LONDON — Contradicting previous denials about Britain's participation in the Bush administration's global war on terrorism, Defense Minister John Hutton said Thursday that Britain had handed over two terrorism suspects it captured in Iraq to the U.S., which sent them to Afghanistan, where they're still being held after more than four years.
The men, thought to be Pakistani nationals, are members of Lashkar-e-Taiba, a Pakistani Islamist group with links to al Qaida, and have been classified as "unlawful enemy combatants," Hutton said.
His disclosure contradicts past claims by the British government that it was never complicit in the practice of extraordinary rendition, in which detainees are sent to third countries, including some in which torture is commonplace.
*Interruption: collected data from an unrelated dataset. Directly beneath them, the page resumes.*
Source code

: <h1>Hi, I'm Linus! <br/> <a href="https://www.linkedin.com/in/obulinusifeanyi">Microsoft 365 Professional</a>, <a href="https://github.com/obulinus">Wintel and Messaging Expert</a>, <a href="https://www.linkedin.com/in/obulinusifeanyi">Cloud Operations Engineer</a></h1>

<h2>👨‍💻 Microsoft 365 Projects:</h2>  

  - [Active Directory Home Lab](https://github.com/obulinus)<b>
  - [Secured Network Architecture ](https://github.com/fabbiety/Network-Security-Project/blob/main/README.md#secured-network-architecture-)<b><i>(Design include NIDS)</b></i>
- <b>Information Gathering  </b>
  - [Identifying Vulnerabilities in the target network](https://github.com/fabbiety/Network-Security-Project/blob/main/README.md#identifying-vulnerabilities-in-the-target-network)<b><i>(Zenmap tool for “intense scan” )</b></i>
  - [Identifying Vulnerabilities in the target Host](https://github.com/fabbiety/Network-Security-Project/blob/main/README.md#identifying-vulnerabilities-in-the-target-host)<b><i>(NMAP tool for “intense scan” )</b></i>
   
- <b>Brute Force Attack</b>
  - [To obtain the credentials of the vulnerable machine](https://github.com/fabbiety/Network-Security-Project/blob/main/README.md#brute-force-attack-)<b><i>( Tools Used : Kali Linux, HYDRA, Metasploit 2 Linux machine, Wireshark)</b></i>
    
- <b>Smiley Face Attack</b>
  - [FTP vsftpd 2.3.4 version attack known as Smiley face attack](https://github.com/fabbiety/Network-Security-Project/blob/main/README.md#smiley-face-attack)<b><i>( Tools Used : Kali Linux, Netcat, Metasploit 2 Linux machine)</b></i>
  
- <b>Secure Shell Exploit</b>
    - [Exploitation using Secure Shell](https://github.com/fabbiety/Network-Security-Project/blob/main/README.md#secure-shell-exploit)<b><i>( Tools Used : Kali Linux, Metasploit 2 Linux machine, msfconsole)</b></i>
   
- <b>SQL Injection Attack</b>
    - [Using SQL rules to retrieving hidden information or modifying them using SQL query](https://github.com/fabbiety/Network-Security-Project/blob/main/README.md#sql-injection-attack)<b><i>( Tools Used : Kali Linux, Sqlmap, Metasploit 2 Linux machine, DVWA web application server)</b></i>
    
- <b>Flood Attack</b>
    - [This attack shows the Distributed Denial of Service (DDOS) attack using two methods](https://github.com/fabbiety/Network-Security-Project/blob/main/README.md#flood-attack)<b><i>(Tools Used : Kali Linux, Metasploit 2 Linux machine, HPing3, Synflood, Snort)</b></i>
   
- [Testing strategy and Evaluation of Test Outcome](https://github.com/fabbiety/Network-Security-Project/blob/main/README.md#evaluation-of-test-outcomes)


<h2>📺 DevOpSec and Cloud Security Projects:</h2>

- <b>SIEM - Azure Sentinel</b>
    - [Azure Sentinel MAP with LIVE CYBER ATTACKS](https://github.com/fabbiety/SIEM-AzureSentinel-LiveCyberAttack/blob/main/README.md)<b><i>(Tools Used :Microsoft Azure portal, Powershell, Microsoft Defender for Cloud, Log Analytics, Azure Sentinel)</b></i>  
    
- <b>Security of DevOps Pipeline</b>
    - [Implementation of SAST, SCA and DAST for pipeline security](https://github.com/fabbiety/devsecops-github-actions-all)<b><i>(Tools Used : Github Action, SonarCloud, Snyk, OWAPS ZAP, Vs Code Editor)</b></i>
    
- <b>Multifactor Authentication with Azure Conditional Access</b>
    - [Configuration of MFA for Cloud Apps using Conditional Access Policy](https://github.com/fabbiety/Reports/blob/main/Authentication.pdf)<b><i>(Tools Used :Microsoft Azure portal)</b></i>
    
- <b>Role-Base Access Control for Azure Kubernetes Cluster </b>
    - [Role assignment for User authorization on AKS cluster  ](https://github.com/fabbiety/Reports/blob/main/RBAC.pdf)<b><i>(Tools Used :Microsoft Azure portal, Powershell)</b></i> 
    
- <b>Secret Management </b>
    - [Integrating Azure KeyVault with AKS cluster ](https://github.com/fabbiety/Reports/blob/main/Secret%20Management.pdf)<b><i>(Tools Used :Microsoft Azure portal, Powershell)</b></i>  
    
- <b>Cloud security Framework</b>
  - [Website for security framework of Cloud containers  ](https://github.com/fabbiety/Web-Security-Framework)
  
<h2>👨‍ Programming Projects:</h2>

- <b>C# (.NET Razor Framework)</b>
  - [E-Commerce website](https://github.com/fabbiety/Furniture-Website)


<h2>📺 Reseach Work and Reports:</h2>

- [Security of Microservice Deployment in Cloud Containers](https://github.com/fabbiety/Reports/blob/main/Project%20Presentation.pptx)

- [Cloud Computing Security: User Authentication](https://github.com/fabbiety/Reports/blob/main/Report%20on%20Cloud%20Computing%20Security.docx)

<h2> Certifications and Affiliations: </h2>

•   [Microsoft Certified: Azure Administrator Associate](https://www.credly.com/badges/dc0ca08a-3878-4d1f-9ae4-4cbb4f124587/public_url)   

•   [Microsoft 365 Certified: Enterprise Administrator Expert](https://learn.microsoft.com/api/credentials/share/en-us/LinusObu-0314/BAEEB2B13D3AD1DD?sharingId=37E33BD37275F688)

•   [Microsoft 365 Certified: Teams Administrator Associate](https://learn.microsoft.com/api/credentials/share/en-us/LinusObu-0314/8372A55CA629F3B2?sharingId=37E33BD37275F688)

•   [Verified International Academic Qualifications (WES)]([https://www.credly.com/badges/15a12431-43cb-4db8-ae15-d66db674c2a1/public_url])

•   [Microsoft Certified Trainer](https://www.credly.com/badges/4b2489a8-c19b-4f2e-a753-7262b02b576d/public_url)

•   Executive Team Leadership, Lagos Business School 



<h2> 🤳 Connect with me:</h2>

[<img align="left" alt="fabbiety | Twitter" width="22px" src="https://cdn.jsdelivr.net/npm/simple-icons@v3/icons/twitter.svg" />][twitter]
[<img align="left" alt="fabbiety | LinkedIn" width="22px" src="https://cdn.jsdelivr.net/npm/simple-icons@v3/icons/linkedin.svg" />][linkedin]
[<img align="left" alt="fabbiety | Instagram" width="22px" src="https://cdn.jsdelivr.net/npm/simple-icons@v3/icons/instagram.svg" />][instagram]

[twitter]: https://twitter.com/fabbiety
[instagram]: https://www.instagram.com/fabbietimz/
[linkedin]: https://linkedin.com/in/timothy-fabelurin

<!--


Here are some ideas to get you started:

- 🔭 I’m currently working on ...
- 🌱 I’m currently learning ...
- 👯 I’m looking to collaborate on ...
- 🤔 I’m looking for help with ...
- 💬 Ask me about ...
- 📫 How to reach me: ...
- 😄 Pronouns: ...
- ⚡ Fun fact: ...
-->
The revelation sparked criticism from opposition politicians and civil liberties groups, who charged that the government is revealing details of its complicity in America's crackdown on terrorism in bits and pieces, and only after repeated denials.
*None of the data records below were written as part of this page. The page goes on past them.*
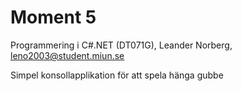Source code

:# Moment 5
Programmering i C#.NET (DT071G),
Leander Norberg,
leno2003@student.miun.se

Simpel konsollapplikation för att spela hänga gubbe
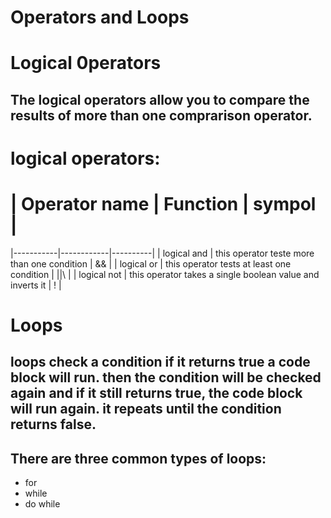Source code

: # Operators and Loops
# Logical 0perators
## The logical operators allow you to compare the results of more than one comprarison operator.

# logical operators:

# | Operator name | Function | sympol |
  |-----------|------------|----------|
  | logical and | this operator teste more than one condition | && |
  | logical or | this operator tests at least one condition | \||\ |
  | logical not | this operator takes a single boolean value and inverts it | ! |


  # Loops
  ## loops check a condition if it returns true a code block will run. then the condition will be checked again and if it still returns true, the code block will run again. it repeats until the condition returns false. 

  ## There are three common types of loops:
  * for
  * while
  * do while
Hutton said he now knew that some Cabinet ministers were aware that the two were handed over to the U.S. and transferred to Afghanistan in 2004. The government, however, continued to deny that such practices had occurred, and the cases were exposed after a review of detentions in Iraq and Afghanistan. Hutton apologized for the past misinformation provided to members of Parliament.
"The U.S. government has explained to us that they were moved to Afghanistan because of a lack of relevant linguists necessary to interrogate them effectively in Iraq," Hutton said. More recently, he added, the U.S. has told Britain that it wasn't "possible or desirable" to return the men to Iraq or their home country.
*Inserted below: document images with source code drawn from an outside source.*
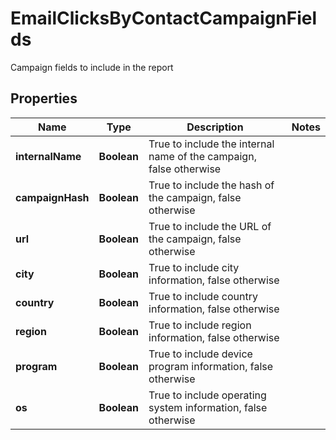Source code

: 

# EmailClicksByContactCampaignFields

Campaign fields to include in the report

## Properties

| Name | Type | Description | Notes |
|------------ | ------------- | ------------- | -------------|
|**internalName** | **Boolean** | True to include the internal name of the campaign, false otherwise |  |
|**campaignHash** | **Boolean** | True to include the hash of the campaign, false otherwise |  |
|**url** | **Boolean** | True to include the URL of the campaign, false otherwise |  |
|**city** | **Boolean** | True to include city information, false otherwise |  |
|**country** | **Boolean** | True to include country information, false otherwise |  |
|**region** | **Boolean** | True to include region information, false otherwise |  |
|**program** | **Boolean** | True to include device program information, false otherwise |  |
|**os** | **Boolean** | True to include operating system information, false otherwise |  |



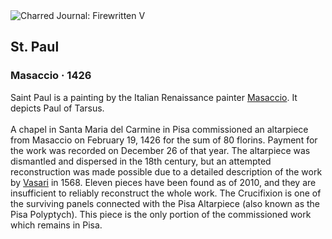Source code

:<div class="artwork-of-the-day">
  <div class="container">
    <div class="img-wrapper">
      <img
        src="https://uploads1.wikiart.org/images/masaccio/st-paul-1426.jpg!Large.jpg"
        alt="Charred Journal: Firewritten V" />
    </div>
    <div class="artwork-detail">
      <div class="artwork-origin"> 
        <h2 class="artwork-name">St. Paul</h2>
        <h3 class="artist">
          Masaccio
                    ·  1426
        </h3>
      </div>
      <p class="description">
        <span class="artwork-description-text ng-binding" ng-bind-html="viewModel.ArtworkOfTheDay.Description | unsafe">Saint Paul is a painting by the Italian Renaissance painter <a target="_blank" href="/en/masaccio">Masaccio</a>. It depicts Paul of Tarsus.
<br>
<br>A chapel in Santa Maria del Carmine in Pisa commissioned an altarpiece from Masaccio on February 19, 1426 for the sum of 80 florins. Payment for the work was recorded on December 26 of that year. The altarpiece was dismantled and dispersed in the 18th century, but an attempted reconstruction was made possible due to a detailed description of the work by <a target="_blank" href="/en/giorgio-vasari">Vasari</a> in 1568. Eleven pieces have been found as of 2010, and they are insufficient to reliably reconstruct the whole work. The Crucifixion is one of the surviving panels connected with the Pisa Altarpiece (also known as the Pisa Polyptych). This piece is the only portion of the commissioned work which remains in Pisa.</span>
                        <div class="text-shadow-container" ng-show="showShadow" style=""></div>
      </p>
    </div>
  </div>

</div>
The episode is the "latest in a series of issues where the government has been less than straightforward" regarding Britain's role in the so-called war on terrorism, including treatment of detainees, charged David Davis, a former spokesman for the opposition on domestic affairs.
A year ago this month, the British government admitted after past denials that two American flights carrying terrorism suspects for interrogation had landed for refueling in 2002 at a military base in Diego Garcia, a British dependent territory in the Indian Ocean.
More recently, the case of Binyam Mohamed, a former British resident who was held at the Guantanamo Bay prison camp in Cuba for more than four years, has revived allegations of British complicity in torture, including Mohamed's alleged treatment in Pakistan and Morocco. Mohamed returned to Britain on Monday after his release from Guantanamo, and has been granted permission to stay in the country temporarily.
"I'm afraid this is only the tip of the renditions iceberg," Clara Gutteridge, an investigator for Reprieve, a legal action charity, said Thursday. "For years now, the British government has been tossing us miserable scraps of information about its involvement in illegal renditions in Pakistan, Diego Garcia and now Afghanistan."
"Enough is enough," Gutteridge said. "The British government must come clean and reveal exactly who has it captured, what has been done to them and where are they now."
The Liberal Democratic Party's spokesman, Nick Harvey, asked Hutton for an assurance that there won't be any further revelations about British complicity in abduction, rendition or torture.